Work task :: From the entries, return every line where the string "scripts" shows up.
(Data to use Opens)
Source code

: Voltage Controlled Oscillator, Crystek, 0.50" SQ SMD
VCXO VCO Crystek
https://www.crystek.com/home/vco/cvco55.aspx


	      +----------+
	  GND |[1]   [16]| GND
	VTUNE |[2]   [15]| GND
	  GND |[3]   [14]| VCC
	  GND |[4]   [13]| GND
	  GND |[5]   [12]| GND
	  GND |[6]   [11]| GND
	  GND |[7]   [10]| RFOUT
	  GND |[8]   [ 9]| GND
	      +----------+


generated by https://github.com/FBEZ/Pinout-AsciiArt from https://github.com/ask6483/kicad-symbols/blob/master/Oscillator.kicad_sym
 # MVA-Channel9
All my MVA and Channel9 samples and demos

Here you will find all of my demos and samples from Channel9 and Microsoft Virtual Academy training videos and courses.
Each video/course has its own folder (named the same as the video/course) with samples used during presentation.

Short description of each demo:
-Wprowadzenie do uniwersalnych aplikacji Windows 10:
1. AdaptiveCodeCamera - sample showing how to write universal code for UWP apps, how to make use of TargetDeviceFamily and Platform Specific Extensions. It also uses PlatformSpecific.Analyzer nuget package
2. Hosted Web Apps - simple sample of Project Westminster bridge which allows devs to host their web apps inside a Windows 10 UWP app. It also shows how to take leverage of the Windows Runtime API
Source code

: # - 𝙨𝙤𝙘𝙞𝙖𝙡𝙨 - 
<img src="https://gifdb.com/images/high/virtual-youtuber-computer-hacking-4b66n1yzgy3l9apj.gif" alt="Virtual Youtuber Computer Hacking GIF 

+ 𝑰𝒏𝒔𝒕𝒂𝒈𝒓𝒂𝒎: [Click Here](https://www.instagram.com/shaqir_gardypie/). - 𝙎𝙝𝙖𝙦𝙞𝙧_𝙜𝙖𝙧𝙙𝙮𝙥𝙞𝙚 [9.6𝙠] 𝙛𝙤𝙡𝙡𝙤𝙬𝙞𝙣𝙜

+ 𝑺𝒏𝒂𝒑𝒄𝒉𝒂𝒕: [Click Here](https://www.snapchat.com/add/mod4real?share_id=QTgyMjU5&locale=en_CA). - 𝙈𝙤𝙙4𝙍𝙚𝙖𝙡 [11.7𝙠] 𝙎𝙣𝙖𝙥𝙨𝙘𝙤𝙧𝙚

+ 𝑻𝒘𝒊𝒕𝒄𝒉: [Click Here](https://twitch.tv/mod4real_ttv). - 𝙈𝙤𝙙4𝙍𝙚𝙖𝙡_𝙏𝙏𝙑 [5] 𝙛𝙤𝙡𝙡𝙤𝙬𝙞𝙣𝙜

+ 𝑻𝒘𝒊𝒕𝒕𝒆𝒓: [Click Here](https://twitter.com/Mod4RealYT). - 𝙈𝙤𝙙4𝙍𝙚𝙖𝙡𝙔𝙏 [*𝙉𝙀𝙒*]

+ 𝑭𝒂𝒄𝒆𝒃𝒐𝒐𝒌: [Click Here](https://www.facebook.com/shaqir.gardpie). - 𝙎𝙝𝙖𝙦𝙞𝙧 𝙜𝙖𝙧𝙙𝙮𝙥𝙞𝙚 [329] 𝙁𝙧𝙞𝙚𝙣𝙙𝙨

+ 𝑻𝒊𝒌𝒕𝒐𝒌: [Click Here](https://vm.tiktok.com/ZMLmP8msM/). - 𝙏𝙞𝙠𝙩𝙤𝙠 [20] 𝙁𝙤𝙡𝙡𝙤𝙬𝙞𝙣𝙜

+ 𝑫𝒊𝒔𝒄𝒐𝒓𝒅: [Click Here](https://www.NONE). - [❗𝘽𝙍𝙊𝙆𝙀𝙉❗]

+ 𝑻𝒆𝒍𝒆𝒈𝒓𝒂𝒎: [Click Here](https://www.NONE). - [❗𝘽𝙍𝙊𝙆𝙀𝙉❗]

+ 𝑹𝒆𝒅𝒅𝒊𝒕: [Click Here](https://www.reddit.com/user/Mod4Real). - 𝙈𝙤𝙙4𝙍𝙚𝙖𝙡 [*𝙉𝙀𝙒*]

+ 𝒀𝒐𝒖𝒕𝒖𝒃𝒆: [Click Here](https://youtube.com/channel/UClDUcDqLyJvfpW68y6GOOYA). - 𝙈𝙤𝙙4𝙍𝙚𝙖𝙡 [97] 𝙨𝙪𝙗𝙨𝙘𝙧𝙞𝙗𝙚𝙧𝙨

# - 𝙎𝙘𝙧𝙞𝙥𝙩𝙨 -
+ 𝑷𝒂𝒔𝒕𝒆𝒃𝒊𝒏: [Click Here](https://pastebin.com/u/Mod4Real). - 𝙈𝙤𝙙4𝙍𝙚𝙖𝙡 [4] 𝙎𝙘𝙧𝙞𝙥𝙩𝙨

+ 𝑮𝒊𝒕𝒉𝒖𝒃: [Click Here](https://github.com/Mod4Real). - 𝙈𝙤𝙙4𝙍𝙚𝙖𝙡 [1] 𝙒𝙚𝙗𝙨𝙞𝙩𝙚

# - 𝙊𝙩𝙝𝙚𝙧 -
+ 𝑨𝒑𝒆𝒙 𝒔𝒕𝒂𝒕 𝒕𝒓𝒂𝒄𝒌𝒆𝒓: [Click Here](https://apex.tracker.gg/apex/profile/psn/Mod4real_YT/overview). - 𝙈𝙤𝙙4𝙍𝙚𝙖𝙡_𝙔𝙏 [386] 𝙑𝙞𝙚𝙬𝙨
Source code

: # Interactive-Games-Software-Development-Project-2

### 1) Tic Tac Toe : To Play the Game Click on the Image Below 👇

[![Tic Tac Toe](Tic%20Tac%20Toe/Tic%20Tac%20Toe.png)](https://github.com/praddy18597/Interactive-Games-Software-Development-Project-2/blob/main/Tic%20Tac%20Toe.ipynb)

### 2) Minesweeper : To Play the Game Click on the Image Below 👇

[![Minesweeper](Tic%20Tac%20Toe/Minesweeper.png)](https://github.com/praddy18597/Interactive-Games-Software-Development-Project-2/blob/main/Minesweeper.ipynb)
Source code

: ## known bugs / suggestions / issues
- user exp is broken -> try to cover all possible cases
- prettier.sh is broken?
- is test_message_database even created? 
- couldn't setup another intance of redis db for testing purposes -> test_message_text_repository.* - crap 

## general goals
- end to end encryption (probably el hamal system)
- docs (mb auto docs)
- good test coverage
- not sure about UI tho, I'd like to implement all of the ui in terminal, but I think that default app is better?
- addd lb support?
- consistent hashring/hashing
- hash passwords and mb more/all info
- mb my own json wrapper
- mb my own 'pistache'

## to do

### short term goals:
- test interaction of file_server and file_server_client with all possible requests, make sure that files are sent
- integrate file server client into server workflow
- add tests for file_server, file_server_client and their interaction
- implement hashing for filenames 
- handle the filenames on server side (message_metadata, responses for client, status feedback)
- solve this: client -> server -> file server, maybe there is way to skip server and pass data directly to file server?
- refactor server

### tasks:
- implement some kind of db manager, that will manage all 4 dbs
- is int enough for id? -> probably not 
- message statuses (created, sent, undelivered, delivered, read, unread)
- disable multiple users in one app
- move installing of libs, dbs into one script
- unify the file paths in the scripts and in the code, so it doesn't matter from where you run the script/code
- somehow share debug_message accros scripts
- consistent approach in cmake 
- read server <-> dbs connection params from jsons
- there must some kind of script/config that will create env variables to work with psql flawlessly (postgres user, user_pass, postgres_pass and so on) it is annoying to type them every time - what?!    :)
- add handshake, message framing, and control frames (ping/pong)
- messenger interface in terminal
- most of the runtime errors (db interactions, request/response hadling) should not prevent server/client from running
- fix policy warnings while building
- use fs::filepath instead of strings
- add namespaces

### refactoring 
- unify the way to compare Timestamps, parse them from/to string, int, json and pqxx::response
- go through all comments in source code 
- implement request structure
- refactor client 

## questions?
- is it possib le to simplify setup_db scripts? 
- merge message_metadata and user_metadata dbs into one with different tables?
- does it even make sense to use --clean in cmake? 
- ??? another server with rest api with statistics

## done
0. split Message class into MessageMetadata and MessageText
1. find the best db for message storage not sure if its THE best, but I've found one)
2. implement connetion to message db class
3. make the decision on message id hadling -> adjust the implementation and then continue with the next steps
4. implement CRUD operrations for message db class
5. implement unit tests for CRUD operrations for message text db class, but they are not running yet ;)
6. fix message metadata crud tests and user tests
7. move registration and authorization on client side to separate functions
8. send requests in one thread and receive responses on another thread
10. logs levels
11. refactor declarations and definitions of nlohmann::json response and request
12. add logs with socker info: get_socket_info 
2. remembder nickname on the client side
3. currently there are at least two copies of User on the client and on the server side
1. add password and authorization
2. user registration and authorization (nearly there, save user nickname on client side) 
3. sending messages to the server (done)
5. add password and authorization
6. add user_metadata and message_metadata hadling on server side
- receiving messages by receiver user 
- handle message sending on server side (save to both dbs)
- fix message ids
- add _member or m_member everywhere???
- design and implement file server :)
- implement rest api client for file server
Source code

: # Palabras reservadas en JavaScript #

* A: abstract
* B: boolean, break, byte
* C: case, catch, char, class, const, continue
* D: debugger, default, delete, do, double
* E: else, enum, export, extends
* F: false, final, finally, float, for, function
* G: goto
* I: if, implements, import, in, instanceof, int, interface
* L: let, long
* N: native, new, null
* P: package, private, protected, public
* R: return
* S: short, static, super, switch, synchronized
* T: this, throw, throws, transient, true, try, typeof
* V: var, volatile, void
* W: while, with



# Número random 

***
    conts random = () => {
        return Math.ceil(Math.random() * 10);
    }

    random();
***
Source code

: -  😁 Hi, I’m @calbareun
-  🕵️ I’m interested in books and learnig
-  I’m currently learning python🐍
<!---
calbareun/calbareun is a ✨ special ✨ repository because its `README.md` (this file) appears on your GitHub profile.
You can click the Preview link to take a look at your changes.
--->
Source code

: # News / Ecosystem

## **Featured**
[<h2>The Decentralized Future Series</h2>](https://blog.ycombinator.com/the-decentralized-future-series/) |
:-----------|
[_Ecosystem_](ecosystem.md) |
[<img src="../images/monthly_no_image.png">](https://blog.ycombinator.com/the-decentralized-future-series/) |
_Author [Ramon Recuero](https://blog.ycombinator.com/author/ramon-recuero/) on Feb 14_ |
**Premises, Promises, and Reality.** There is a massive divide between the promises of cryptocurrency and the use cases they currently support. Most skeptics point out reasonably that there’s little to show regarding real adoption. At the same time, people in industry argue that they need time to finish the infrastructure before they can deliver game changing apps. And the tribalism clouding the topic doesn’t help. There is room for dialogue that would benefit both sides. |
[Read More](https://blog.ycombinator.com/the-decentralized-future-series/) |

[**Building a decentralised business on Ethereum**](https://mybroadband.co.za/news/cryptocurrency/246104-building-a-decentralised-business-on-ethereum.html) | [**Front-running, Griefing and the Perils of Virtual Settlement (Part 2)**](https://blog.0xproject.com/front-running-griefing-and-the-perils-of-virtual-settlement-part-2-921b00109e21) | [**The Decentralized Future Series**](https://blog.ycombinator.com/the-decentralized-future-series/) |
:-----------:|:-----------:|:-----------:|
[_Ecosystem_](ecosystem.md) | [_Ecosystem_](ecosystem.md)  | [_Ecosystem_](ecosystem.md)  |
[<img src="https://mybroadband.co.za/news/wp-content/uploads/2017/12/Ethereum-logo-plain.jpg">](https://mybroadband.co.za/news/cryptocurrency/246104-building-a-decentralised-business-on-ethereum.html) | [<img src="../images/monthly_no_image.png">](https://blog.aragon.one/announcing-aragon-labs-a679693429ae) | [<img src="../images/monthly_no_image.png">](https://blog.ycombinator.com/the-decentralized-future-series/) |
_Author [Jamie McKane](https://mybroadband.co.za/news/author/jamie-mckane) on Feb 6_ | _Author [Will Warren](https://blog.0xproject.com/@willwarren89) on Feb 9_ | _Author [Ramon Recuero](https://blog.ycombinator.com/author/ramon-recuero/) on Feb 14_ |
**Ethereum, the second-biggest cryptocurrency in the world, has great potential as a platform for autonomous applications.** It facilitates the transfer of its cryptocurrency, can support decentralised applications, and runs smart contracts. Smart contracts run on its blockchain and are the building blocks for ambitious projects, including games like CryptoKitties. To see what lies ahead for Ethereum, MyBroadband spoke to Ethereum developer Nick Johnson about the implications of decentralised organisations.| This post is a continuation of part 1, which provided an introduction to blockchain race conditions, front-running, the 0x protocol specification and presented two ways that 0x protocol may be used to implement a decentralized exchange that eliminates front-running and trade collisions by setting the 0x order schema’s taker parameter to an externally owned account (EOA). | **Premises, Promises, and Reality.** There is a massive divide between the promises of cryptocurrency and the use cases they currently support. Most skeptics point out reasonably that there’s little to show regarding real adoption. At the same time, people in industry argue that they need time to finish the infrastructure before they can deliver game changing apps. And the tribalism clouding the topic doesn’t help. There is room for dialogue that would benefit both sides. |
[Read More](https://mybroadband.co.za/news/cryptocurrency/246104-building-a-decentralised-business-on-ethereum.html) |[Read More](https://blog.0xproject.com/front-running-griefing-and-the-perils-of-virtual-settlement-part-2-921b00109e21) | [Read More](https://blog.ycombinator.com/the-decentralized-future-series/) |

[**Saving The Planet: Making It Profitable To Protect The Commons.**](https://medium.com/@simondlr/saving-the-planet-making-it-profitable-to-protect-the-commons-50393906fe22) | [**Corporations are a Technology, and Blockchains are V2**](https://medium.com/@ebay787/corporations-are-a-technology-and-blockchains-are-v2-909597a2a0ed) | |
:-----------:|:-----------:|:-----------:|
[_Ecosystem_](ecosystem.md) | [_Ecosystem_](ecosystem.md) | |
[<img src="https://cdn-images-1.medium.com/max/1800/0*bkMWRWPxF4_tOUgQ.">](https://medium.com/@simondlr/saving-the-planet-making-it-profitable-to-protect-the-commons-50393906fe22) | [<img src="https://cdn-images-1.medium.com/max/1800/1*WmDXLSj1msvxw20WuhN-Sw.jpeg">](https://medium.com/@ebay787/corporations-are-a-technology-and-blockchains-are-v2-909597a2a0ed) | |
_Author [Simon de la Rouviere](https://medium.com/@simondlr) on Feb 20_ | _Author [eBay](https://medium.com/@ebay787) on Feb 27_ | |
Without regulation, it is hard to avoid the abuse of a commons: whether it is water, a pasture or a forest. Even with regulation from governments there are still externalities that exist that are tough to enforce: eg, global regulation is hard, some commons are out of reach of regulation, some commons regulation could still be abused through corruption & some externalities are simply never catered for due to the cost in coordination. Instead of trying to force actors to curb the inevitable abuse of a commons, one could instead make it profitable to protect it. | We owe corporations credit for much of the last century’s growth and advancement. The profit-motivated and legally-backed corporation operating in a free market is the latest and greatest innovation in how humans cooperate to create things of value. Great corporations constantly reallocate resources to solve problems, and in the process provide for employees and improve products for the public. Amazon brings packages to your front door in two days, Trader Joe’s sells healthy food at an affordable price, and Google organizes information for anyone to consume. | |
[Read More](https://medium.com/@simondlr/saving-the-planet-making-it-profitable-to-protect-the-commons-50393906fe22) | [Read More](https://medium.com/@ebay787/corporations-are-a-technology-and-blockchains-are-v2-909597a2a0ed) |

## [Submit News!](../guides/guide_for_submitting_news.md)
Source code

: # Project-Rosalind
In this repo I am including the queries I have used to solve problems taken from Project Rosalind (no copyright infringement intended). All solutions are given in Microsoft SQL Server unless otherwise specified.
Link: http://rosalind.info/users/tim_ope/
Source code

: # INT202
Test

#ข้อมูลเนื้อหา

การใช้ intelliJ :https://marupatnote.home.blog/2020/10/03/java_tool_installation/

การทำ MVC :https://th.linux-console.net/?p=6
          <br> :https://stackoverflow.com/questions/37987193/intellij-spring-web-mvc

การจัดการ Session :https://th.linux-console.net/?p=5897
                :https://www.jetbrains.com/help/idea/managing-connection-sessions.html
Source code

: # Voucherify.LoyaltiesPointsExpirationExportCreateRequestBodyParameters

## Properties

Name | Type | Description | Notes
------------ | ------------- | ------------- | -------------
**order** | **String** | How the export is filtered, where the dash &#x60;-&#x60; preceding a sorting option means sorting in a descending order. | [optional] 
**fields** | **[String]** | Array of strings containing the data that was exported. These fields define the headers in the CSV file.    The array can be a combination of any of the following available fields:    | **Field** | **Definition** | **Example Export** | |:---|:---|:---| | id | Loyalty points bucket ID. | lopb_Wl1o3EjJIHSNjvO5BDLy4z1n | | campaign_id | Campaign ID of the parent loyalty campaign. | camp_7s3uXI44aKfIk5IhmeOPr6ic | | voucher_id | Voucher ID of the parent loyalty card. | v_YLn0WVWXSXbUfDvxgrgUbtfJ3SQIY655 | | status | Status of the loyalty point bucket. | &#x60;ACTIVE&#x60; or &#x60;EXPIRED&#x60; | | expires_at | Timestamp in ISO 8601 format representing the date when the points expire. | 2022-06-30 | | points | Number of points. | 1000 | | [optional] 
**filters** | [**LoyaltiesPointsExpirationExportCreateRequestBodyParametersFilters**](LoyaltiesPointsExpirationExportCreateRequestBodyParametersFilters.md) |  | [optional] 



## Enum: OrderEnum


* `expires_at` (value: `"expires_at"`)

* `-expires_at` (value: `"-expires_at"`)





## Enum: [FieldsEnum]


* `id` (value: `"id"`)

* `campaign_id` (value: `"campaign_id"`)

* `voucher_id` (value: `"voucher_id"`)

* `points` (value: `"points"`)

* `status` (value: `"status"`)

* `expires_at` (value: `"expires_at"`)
(Data to use Closes)
Reply to the task ::
- unify the file paths in the scripts and in the code, so it doesn't matter from where you run the script/code
- somehow share debug_message accros scripts
- is it possib le to simplify setup_db scripts? 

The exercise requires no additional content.